Is Auschwitz-Birkeanu located on a hillside? No, the place where the Auschwitz-Birkenau death camp was located is flat as a pancake. Only the camera was tilted. This photo should have been straightened in Photo Shop.
Update June 25, 2015:
This quote is from the Guardian, a British newspaper:
“Two British schoolboys arrested at Auschwitz have each received a year’s probation, suspended for three years, and a 1,000 zloty (£170) fine after admitting stealing artefacts from the former Nazi death camp.”
Included in the news article, cited above, is a photo of the precious items that were stolen.
Continue reading my original post:
This morning, I was shocked to read in a news story that two British teenagers had spent a night in jail after being arrested for stealing precious artefacts from the Auschwitz-Birkenau memorial site.
This quote is from the news story:
Two British schoolboys were spared jail yesterday after stealing artefacts that belonged to prisoners at the Auschwitz concentration camp.
Marcus Dell and Ben Thompson, both 17, were arrested during a school trip to southern Poland to learn about the horrors of the Holocaust.
The pair, who attend Cambridge’s exclusive The Perse School where fees are more than £15,000 a year, were spotted acting suspiciously on Monday afternoon.
My first impression was that these boys had somehow managed to take items from the glass cases in Block 5, one of the buildings in the Auschwitz museum.
Blocks 4, 5, 6, and 7 at the former Auschwitz I concentration camp have been converted from barracks into museum rooms with glass display cases. All of these exhibit buildings are located on the second cross street, to your right after you enter through the “Arbeit Macht Frei” gate into the main Auschwitz camp.

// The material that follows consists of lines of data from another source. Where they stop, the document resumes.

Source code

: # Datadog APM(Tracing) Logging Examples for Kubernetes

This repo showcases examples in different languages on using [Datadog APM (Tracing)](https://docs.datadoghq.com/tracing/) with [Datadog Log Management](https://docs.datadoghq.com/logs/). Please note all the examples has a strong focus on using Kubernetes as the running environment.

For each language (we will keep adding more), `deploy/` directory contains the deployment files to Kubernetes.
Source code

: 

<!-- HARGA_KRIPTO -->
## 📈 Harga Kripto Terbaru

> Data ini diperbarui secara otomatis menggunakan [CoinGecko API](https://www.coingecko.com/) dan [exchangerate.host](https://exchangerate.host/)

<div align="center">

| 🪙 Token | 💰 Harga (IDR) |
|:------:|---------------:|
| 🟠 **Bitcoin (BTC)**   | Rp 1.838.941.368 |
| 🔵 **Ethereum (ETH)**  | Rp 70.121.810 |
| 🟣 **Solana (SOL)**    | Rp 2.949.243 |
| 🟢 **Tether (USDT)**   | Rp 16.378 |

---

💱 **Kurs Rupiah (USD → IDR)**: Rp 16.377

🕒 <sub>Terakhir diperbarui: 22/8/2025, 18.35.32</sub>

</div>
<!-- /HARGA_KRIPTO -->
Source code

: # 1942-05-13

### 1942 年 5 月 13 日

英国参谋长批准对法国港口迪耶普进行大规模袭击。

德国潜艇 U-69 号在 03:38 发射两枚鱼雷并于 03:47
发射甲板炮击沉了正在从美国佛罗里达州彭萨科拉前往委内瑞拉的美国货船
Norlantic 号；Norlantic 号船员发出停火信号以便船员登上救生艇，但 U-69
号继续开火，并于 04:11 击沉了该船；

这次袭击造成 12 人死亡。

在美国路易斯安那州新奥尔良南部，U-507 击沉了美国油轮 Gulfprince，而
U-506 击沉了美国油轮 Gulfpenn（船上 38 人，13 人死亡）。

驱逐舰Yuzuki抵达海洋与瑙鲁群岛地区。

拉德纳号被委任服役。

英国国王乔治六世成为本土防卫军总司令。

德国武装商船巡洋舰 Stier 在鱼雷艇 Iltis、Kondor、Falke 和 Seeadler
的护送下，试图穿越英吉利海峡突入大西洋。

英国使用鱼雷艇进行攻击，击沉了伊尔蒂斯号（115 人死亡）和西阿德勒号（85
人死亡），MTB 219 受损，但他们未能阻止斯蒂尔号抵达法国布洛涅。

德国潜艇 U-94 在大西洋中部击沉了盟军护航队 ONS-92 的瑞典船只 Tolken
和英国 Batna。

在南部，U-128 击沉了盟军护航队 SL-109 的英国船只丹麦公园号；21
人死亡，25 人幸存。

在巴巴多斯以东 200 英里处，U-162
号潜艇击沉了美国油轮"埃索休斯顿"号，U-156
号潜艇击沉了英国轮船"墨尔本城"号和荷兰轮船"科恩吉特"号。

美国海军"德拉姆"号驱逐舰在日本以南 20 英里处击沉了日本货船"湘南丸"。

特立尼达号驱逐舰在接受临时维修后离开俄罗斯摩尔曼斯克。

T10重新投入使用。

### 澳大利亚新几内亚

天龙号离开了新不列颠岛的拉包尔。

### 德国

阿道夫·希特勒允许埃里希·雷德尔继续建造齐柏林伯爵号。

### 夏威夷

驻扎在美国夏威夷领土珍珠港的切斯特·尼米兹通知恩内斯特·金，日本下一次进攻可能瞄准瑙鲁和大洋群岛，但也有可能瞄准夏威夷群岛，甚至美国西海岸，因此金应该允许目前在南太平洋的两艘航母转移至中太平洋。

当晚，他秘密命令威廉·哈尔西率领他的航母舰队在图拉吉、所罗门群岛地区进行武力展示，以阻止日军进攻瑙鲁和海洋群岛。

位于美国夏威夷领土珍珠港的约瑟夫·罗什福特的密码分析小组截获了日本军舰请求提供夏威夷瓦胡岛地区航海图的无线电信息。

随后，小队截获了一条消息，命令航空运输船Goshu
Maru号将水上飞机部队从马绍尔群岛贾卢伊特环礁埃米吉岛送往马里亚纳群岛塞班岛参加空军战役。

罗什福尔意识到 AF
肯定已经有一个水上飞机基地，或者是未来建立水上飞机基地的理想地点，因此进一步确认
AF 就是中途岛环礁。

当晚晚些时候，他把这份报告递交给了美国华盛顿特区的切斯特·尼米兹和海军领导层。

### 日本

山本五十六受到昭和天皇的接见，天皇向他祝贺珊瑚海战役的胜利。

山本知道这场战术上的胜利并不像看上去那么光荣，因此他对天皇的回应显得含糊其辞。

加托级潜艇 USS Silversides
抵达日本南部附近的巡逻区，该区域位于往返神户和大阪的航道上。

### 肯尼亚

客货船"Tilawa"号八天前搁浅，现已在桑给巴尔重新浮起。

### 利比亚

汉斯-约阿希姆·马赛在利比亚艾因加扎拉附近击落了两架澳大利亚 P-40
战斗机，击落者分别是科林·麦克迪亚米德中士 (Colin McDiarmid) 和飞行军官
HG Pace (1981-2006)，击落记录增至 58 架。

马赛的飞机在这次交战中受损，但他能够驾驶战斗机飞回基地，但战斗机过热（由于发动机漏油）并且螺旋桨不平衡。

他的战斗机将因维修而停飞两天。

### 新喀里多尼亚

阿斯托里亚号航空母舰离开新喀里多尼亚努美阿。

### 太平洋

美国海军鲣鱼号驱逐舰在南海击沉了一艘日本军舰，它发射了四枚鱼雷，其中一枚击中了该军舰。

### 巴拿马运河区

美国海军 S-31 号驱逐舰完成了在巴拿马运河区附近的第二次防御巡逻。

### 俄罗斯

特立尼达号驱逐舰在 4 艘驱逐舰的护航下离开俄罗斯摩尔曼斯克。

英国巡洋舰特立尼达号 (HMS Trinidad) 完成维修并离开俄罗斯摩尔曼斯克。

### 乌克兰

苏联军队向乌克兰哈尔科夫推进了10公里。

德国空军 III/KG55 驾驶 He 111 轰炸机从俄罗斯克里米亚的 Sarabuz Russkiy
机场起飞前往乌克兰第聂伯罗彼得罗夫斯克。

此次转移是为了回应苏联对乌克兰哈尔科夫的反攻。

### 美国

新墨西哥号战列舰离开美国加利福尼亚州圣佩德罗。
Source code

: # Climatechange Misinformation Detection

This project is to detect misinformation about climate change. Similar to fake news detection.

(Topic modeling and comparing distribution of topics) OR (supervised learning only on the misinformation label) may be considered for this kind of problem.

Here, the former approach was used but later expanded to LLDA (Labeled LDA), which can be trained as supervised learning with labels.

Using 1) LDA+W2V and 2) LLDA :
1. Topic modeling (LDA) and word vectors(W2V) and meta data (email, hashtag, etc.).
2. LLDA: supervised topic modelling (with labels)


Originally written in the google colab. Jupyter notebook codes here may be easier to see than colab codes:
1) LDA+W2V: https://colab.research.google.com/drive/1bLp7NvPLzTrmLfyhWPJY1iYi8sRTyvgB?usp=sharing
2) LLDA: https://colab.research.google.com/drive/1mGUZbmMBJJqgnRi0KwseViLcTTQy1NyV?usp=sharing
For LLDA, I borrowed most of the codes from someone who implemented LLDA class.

In Block 5, there are displays devoted to the “Material Evidence of Crime.” One of the saddest sights at Auschwitz is the display of shoes in a huge glass case that takes up half a barracks room in Block 5. The shoes seem to be deteriorating and are mostly the same dark gray color, except for a few women’s or children’s shoes that are made of red dyed leather. The red shoes stand out like the red coat worn by the little girl in Schindler’s List, a black and white picture.
Did these British teenagers break the glass in the display cases at Auschwitz and steal several items, while thousands of witnesses watched?
There are currently 1.5 million visitors per year at Auschwitz, and it is almost impossible to get up to the glass cases to see the items on display. On my second trip to Auschwitz in 2005, I wanted to take a photo of the stairs that have been worn down by millions of footsteps, but it was impossible because of the steady stream of visitors, which did not stop for a second.
However, the news article explained that the boys had been digging in the location of the building, known as Canada, where all the clothing taken from the Jews had been stored.
I think that the folks at the Auschwitz museum should be glad that these young boys have found a few precious objects to add to the evidence of the murder of the Jews at Auschwitz. Every item that was ever touched by a Jew at Auschwitz is precious and should be preserved for time and all eternity.